◆ DIRECTIONS FOR THIS TASK
Using the data below, restate exactly every line from the one with "<strong>🛍️ Fullstack App" up to and including the one with "For a Telegram". No picture belongs in it.

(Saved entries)

--- START ---

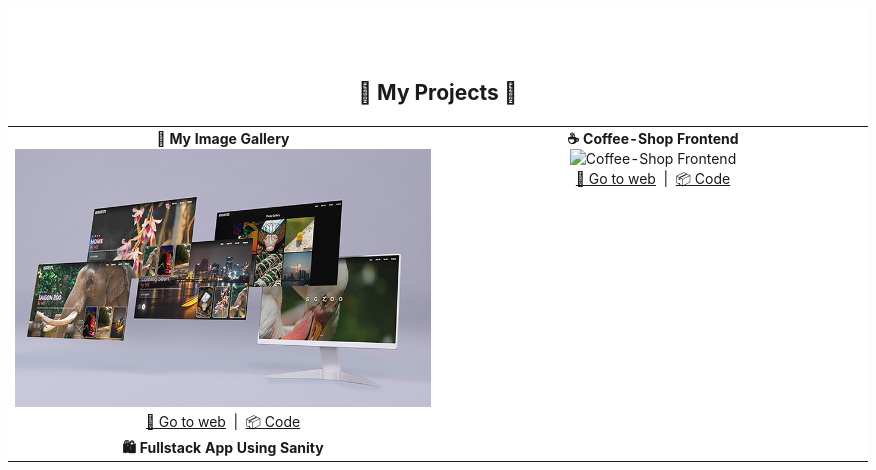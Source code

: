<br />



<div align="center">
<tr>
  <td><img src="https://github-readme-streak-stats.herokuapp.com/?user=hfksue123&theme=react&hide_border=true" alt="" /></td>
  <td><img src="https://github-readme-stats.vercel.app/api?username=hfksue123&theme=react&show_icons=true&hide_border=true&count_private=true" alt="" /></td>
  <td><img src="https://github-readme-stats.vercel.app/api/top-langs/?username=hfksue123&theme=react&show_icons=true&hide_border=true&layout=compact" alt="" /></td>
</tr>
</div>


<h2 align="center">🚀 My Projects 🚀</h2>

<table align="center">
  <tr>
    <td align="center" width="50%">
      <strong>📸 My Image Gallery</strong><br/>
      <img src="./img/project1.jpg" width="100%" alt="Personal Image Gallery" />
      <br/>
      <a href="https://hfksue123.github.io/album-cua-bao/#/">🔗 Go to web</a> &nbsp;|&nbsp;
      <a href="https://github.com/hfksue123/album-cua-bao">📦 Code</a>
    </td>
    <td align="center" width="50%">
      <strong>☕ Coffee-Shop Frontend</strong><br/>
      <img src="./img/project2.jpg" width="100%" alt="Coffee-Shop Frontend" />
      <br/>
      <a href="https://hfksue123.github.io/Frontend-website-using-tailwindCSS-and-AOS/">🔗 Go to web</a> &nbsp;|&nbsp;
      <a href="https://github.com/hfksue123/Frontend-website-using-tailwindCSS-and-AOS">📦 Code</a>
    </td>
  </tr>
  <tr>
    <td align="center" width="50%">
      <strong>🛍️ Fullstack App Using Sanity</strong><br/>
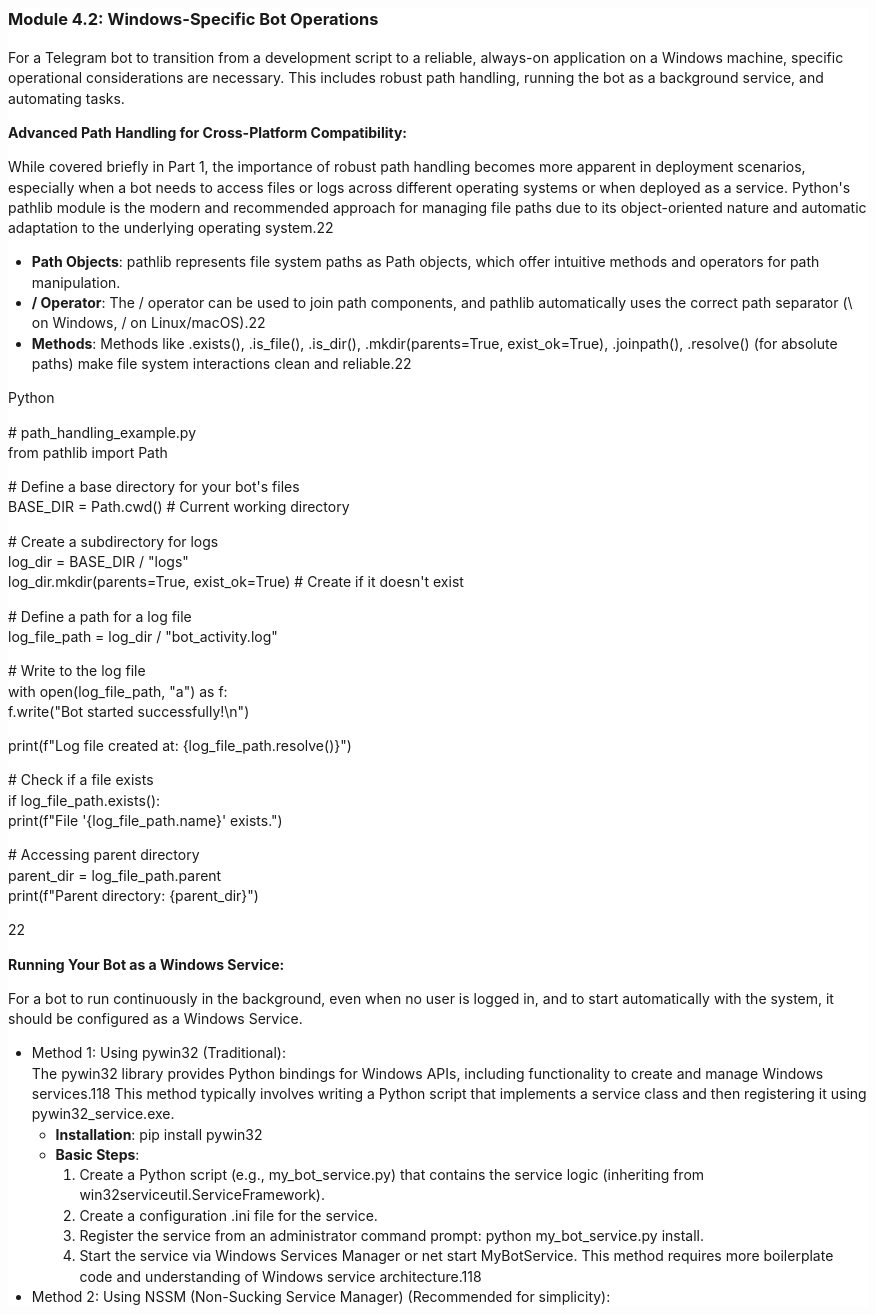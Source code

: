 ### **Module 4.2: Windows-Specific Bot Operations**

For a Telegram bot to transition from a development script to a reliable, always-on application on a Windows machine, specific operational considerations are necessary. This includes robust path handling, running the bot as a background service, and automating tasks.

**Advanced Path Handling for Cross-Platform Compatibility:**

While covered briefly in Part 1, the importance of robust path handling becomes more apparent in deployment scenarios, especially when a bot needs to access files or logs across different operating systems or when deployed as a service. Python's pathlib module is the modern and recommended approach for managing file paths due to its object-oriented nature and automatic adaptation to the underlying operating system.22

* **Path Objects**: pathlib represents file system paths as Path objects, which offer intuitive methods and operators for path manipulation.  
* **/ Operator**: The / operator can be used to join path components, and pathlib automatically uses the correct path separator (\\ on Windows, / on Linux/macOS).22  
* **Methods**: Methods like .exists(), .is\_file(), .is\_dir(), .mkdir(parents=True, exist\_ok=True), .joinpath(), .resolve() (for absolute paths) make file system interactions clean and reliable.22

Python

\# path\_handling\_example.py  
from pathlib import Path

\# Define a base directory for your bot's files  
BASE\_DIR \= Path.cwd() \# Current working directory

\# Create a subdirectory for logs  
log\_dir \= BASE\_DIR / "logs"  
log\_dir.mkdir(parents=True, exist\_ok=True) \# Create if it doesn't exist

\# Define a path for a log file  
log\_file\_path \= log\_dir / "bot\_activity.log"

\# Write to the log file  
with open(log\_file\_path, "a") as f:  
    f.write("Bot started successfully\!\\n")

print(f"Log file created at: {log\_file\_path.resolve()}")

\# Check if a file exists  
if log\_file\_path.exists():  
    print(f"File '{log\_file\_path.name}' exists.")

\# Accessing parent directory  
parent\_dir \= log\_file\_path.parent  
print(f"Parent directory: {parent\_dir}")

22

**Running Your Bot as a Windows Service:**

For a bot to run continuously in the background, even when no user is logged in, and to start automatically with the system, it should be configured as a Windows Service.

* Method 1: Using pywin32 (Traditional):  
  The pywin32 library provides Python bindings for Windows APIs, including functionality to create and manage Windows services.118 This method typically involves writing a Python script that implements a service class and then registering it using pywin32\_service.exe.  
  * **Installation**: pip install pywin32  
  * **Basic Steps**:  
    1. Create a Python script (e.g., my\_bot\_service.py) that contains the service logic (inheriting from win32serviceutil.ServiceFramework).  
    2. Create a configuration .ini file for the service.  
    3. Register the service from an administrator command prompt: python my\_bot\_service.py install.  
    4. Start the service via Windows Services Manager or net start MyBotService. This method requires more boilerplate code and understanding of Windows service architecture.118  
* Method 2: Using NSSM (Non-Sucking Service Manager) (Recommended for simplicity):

--- END ---
--- START ---

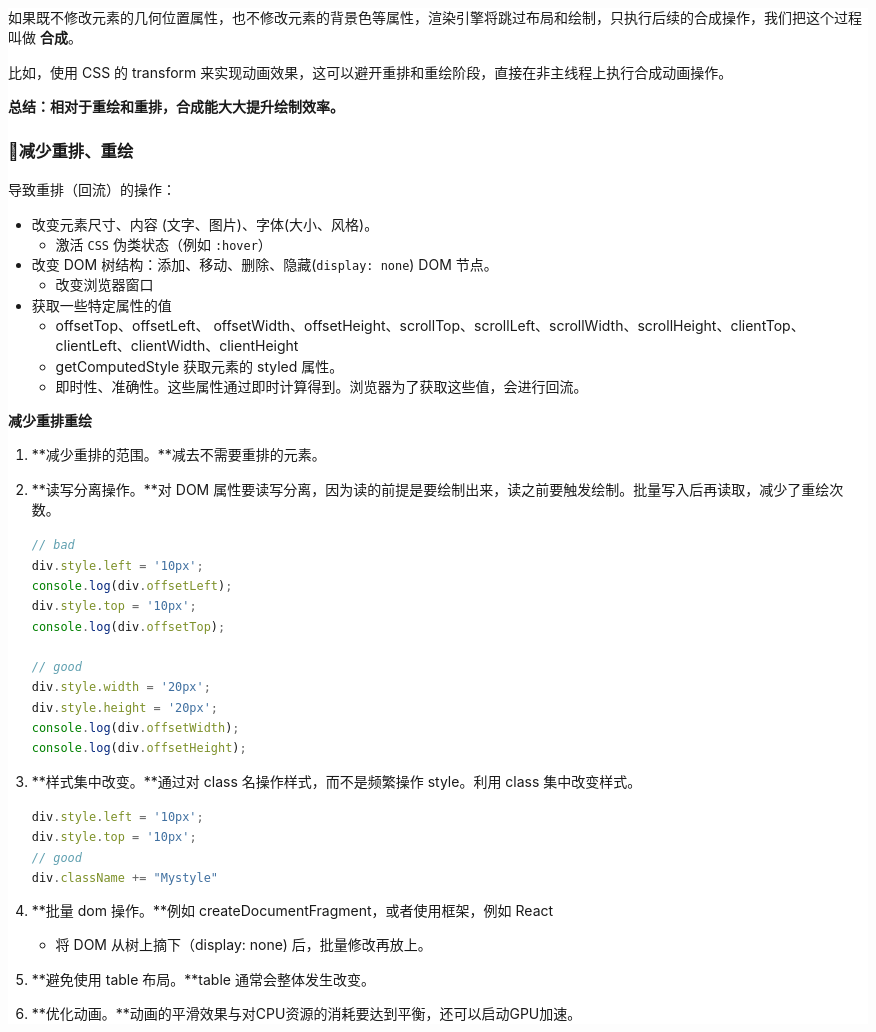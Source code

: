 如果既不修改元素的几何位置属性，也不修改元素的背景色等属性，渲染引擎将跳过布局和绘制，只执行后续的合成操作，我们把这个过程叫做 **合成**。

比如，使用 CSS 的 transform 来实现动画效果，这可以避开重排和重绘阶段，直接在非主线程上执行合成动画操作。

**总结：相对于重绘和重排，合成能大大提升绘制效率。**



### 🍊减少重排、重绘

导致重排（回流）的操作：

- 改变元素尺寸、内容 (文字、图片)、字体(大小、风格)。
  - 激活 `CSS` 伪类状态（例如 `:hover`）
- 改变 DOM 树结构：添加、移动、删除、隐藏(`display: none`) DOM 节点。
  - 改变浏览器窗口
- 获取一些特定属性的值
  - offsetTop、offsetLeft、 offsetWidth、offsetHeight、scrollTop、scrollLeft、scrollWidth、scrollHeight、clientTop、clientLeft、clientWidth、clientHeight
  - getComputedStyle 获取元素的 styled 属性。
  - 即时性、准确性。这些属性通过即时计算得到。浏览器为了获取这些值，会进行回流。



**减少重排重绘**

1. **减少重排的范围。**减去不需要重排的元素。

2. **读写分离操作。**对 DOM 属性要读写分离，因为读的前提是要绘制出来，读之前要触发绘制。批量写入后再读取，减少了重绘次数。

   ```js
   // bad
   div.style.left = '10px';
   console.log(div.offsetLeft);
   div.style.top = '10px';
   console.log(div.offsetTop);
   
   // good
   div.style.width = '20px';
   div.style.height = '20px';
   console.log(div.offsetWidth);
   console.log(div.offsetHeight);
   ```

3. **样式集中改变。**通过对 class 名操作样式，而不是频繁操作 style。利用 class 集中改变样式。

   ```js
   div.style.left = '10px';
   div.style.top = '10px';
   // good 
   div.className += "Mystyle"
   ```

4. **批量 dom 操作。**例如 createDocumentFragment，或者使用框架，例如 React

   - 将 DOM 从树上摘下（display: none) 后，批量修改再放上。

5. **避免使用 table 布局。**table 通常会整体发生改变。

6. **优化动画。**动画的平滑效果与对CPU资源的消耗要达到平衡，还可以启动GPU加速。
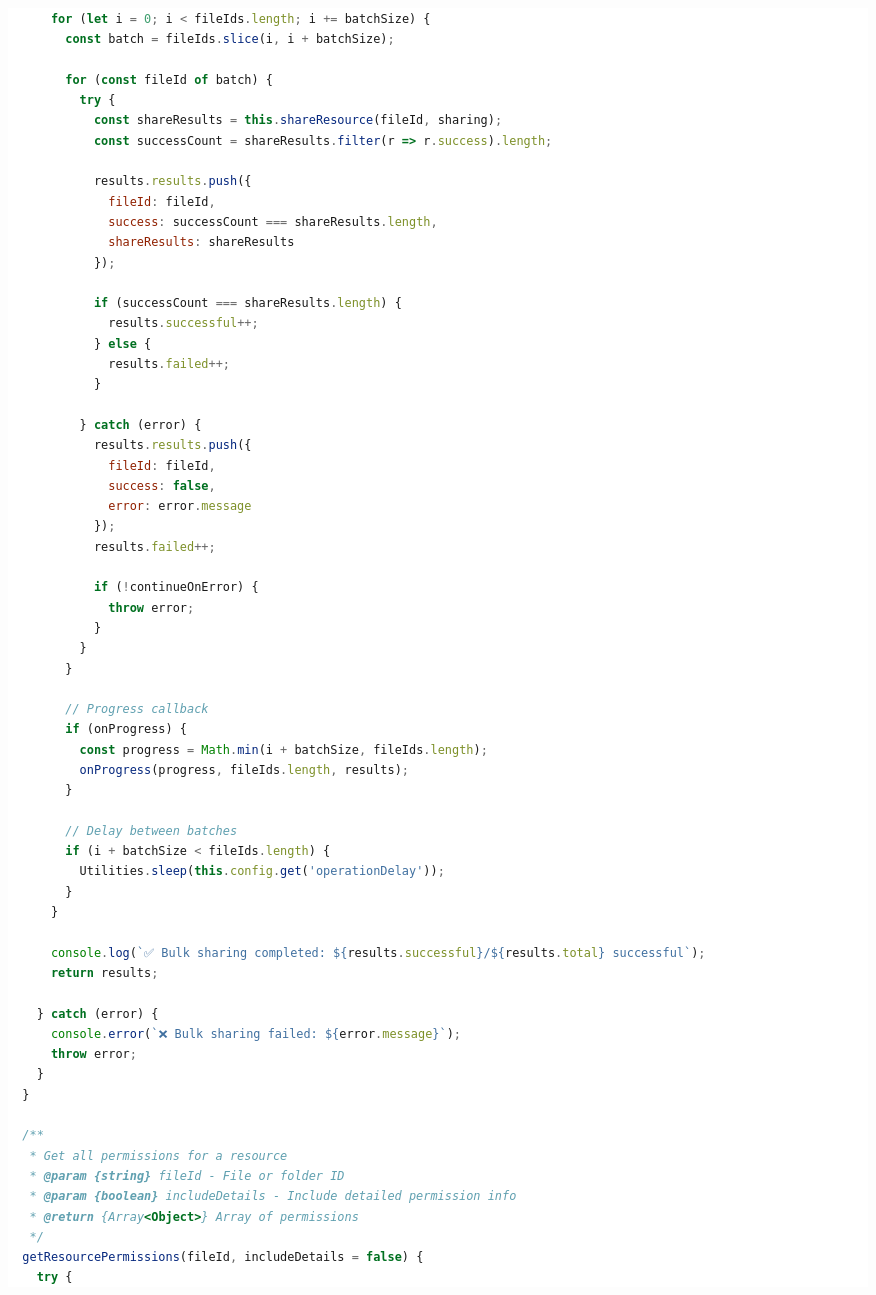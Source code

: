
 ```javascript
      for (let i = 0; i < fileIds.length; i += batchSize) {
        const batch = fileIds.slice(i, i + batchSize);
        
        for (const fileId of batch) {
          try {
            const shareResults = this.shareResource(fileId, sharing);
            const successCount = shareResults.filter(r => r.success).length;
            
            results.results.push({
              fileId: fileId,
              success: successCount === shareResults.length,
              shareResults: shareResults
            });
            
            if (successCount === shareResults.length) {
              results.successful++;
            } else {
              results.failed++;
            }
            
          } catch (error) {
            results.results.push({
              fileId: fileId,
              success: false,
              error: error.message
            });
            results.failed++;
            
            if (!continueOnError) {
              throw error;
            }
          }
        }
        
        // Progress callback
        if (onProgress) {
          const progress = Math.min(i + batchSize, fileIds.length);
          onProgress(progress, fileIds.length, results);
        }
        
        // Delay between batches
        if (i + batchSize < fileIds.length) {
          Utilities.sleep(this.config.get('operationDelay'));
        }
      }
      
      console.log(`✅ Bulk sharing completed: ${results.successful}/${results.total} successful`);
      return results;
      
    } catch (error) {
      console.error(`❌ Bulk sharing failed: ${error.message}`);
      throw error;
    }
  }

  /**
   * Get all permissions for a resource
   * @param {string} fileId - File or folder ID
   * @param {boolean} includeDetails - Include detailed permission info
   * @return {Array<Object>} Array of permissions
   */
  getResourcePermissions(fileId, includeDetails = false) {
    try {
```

--- END ---

◆ RESULT FOR THIS TASK
      <strong>🛍️ Fullstack App Using Sanity</strong><br/>
Source code

: ### **Module 4.2: Windows-Specific Bot Operations**

For a Telegram bot to transition from a development script to a reliable, always-on application on a Windows machine, specific operational considerations are necessary. This includes robust path handling, running the bot as a background service, and automating tasks.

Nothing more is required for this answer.